Court filings cited by the Financial Times say stablecoin issuer Circle blocked crypto fund Heka Funds in late 2023, alleging the fund used large-scale arbitrage to manipulate markets and help expand Tether’s market share.
According to ChainCatcher, the documents describe activity during the 2023 Silicon Valley Bank crisis, when USDC briefly fell below its $1 peg. The filings say Heka repeatedly bought discounted USDC and redeemed it with Circle for U.S. dollars, and Circle believed Heka’s redemption volume far exceeded that of other market participants.
Circle also suspected the proceeds ultimately flowed to Tether, supporting growth in USDT’s market size, the filings said.
Arbitration materials further stated that Tether invested about $800 million in Heka—around 75% of the fund’s assets—and waived stablecoin minting fees. The arbitrator found Heka did not fully disclose its relationship with Tether and knew the information would raise concerns for Circle.
In 2024, Heka initiated arbitration seeking about $49 million in lost profits tied to the account closure.
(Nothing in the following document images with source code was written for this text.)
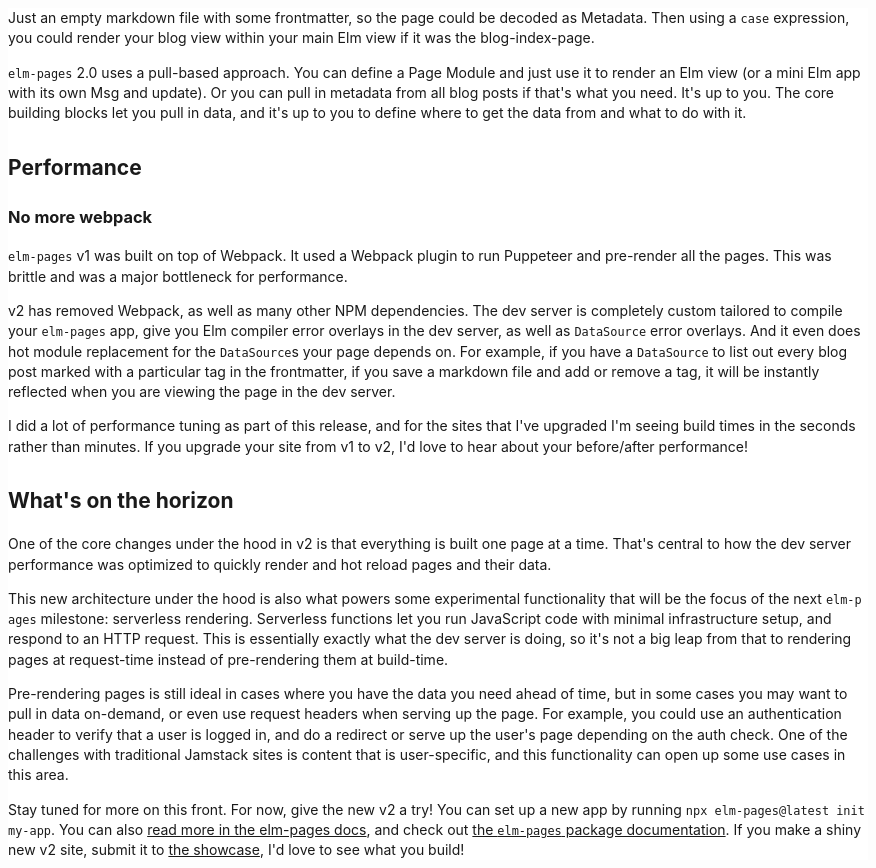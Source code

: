 Just an empty markdown file with some frontmatter, so the page could be decoded as Metadata. Then using a `case` expression, you could render your blog view within your main Elm view if it was the blog-index-page.

`elm-pages` 2.0 uses a pull-based approach. You can define a Page Module and just use it to render an Elm view (or a mini Elm app with its own Msg and update). Or you can pull in metadata from all blog posts if that's what you need. It's up to you. The core building blocks let you pull in data, and it's up to you to define where to get the data from and what to do with it.

## Performance

### No more webpack

`elm-pages` v1 was built on top of Webpack. It used a Webpack plugin to run Puppeteer and pre-render all the pages. This was brittle and was a major bottleneck for performance.

v2 has removed Webpack, as well as many other NPM dependencies. The dev server is completely custom tailored to compile your `elm-pages` app, give you Elm compiler error overlays in the dev server, as well as `DataSource` error overlays. And it even does hot module replacement for the `DataSource`s your page depends on. For example, if you have a `DataSource` to list out every blog post marked with a particular tag in the frontmatter, if you save a markdown file and add or remove a tag, it will be instantly reflected when you are viewing the page in the dev server.

I did a lot of performance tuning as part of this release, and for the sites that I've upgraded I'm seeing build times in the seconds rather than minutes. If you upgrade your site from v1 to v2, I'd love to hear about your before/after performance!

## What's on the horizon

One of the core changes under the hood in v2 is that everything is built one page at a time. That's central to how the dev server performance was optimized to quickly render and hot reload pages and their data.

This new architecture under the hood is also what powers some experimental functionality that will be the focus of the next `elm-pages` milestone: serverless rendering. Serverless functions let you run JavaScript code with minimal infrastructure setup, and respond to an HTTP request. This is essentially exactly what the dev server is doing, so it's not a big leap from that to rendering pages at request-time instead of pre-rendering them at build-time.

Pre-rendering pages is still ideal in cases where you have the data you need ahead of time, but in some cases you may want to pull in data on-demand, or even use request headers when serving up the page. For example, you could use an authentication header to verify that a user is logged in, and do a redirect or serve up the user's page depending on the auth check. One of the challenges with traditional Jamstack sites is content that is user-specific, and this functionality can open up some use cases in this area.

Stay tuned for more on this front. For now, give the new v2 a try! You can set up a new app by running `npx elm-pages@latest init my-app`. You can also [read more in the elm-pages docs](https://elm-pages.com/docs), and check out [the `elm-pages` package documentation](https://package.elm-lang.org/packages/dillonkearns/elm-pages/latest). If you make a shiny new v2 site, submit it to [the showcase](https://elm-pages.com/showcase), I'd love to see what you build!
In February this year, the arbitrator rejected all of Heka’s claims, found bad-faith conduct, and ordered Heka to pay Circle about $166,000 in legal and expert costs.
Heka denied market manipulation and said it has never been subject to a regulatory investigation over the matter. Circle declined to comment, and Tether did not respond to a media request for comment.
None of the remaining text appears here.